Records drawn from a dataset
..........

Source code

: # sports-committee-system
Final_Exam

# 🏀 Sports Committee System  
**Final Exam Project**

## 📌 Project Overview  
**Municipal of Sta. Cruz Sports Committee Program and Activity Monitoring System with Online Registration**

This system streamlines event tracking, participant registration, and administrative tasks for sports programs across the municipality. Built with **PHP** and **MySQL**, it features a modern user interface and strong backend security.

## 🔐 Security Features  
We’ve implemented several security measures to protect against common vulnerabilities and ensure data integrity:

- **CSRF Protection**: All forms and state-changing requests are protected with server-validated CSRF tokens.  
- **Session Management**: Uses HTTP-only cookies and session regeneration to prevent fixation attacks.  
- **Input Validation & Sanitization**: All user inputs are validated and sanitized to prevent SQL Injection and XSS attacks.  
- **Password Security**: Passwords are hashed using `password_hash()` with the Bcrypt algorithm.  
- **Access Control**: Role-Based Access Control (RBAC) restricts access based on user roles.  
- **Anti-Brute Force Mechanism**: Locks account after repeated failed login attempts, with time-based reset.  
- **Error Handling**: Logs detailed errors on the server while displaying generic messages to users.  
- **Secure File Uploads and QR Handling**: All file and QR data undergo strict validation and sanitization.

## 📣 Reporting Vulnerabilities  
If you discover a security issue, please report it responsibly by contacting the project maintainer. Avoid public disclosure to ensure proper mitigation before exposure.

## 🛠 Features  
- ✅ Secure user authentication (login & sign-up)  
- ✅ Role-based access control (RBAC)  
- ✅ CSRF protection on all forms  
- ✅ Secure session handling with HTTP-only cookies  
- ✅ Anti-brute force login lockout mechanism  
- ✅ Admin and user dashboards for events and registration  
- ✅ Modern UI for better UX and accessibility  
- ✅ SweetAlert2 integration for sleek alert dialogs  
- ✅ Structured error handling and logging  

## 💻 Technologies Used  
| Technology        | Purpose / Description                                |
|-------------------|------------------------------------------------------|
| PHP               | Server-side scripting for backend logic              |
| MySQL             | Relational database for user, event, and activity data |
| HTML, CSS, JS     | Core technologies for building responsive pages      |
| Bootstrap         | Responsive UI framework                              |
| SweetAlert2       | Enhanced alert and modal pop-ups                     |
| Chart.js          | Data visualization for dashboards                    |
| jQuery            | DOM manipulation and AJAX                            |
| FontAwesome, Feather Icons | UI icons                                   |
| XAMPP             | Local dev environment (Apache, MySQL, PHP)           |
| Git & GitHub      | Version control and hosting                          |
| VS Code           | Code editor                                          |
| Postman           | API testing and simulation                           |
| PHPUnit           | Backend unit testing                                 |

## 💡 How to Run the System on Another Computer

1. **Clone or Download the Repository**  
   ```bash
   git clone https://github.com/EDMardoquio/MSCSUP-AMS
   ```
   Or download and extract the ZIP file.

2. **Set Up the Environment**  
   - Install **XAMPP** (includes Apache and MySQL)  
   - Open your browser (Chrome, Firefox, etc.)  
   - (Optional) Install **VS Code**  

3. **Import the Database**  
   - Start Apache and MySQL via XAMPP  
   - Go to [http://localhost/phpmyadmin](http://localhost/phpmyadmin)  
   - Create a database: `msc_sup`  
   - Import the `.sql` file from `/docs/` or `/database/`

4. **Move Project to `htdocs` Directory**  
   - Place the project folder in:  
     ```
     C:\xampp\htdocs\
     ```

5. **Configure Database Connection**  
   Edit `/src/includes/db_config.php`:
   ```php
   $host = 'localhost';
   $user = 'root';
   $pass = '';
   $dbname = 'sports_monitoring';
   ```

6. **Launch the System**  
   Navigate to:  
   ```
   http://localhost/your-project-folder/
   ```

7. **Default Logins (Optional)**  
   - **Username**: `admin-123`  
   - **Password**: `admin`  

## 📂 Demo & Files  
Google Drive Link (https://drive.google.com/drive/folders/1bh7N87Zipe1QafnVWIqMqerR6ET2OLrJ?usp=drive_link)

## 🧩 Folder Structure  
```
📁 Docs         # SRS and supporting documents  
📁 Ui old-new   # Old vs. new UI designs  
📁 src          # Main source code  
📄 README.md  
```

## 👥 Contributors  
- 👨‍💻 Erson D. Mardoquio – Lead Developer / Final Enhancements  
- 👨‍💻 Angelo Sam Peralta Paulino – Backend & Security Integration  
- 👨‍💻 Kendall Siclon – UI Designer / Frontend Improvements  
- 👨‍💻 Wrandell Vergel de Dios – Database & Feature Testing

..........

- [Directions for this task]: Output each entry precisely as given.

- [Task result]:
Source code

: # sports-committee-system
Final_Exam

# 🏀 Sports Committee System  
**Final Exam Project**

## 📌 Project Overview  
**Municipal of Sta. Cruz Sports Committee Program and Activity Monitoring System with Online Registration**

This system streamlines event tracking, participant registration, and administrative tasks for sports programs across the municipality. Built with **PHP** and **MySQL**, it features a modern user interface and strong backend security.

## 🔐 Security Features  
We’ve implemented several security measures to protect against common vulnerabilities and ensure data integrity:

- **CSRF Protection**: All forms and state-changing requests are protected with server-validated CSRF tokens.  
- **Session Management**: Uses HTTP-only cookies and session regeneration to prevent fixation attacks.  
- **Input Validation & Sanitization**: All user inputs are validated and sanitized to prevent SQL Injection and XSS attacks.  
- **Password Security**: Passwords are hashed using `password_hash()` with the Bcrypt algorithm.  
- **Access Control**: Role-Based Access Control (RBAC) restricts access based on user roles.  
- **Anti-Brute Force Mechanism**: Locks account after repeated failed login attempts, with time-based reset.  
- **Error Handling**: Logs detailed errors on the server while displaying generic messages to users.  
- **Secure File Uploads and QR Handling**: All file and QR data undergo strict validation and sanitization.

## 📣 Reporting Vulnerabilities  
If you discover a security issue, please report it responsibly by contacting the project maintainer. Avoid public disclosure to ensure proper mitigation before exposure.

## 🛠 Features  
- ✅ Secure user authentication (login & sign-up)  
- ✅ Role-based access control (RBAC)  
- ✅ CSRF protection on all forms  
- ✅ Secure session handling with HTTP-only cookies  
- ✅ Anti-brute force login lockout mechanism  
- ✅ Admin and user dashboards for events and registration  
- ✅ Modern UI for better UX and accessibility  
- ✅ SweetAlert2 integration for sleek alert dialogs  
- ✅ Structured error handling and logging  

## 💻 Technologies Used  
| Technology        | Purpose / Description                                |
|-------------------|------------------------------------------------------|
| PHP               | Server-side scripting for backend logic              |
| MySQL             | Relational database for user, event, and activity data |
| HTML, CSS, JS     | Core technologies for building responsive pages      |
| Bootstrap         | Responsive UI framework                              |
| SweetAlert2       | Enhanced alert and modal pop-ups                     |
| Chart.js          | Data visualization for dashboards                    |
| jQuery            | DOM manipulation and AJAX                            |
| FontAwesome, Feather Icons | UI icons                                   |
| XAMPP             | Local dev environment (Apache, MySQL, PHP)           |
| Git & GitHub      | Version control and hosting                          |
| VS Code           | Code editor                                          |
| Postman           | API testing and simulation                           |
| PHPUnit           | Backend unit testing                                 |

## 💡 How to Run the System on Another Computer

1. **Clone or Download the Repository**  
   ```bash
   git clone https://github.com/EDMardoquio/MSCSUP-AMS
   ```
   Or download and extract the ZIP file.

2. **Set Up the Environment**  
   - Install **XAMPP** (includes Apache and MySQL)  
   - Open your browser (Chrome, Firefox, etc.)  
   - (Optional) Install **VS Code**  

3. **Import the Database**  
   - Start Apache and MySQL via XAMPP  
   - Go to [http://localhost/phpmyadmin](http://localhost/phpmyadmin)  
   - Create a database: `msc_sup`  
   - Import the `.sql` file from `/docs/` or `/database/`

4. **Move Project to `htdocs` Directory**  
   - Place the project folder in:  
     ```
     C:\xampp\htdocs\
     ```

5. **Configure Database Connection**  
   Edit `/src/includes/db_config.php`:
   ```php
   $host = 'localhost';
   $user = 'root';
   $pass = '';
   $dbname = 'sports_monitoring';
   ```

6. **Launch the System**  
   Navigate to:  
   ```
   http://localhost/your-project-folder/
   ```

7. **Default Logins (Optional)**  
   - **Username**: `admin-123`  
   - **Password**: `admin`  

## 📂 Demo & Files  
Google Drive Link (https://drive.google.com/drive/folders/1bh7N87Zipe1QafnVWIqMqerR6ET2OLrJ?usp=drive_link)

## 🧩 Folder Structure  
```
📁 Docs         # SRS and supporting documents  
📁 Ui old-new   # Old vs. new UI designs  
📁 src          # Main source code  
📄 README.md  
```

## 👥 Contributors  
- 👨‍💻 Erson D. Mardoquio – Lead Developer / Final Enhancements  
- 👨‍💻 Angelo Sam Peralta Paulino – Backend & Security Integration  
- 👨‍💻 Kendall Siclon – UI Designer / Frontend Improvements  
- 👨‍💻 Wrandell Vergel de Dios – Database & Feature Testing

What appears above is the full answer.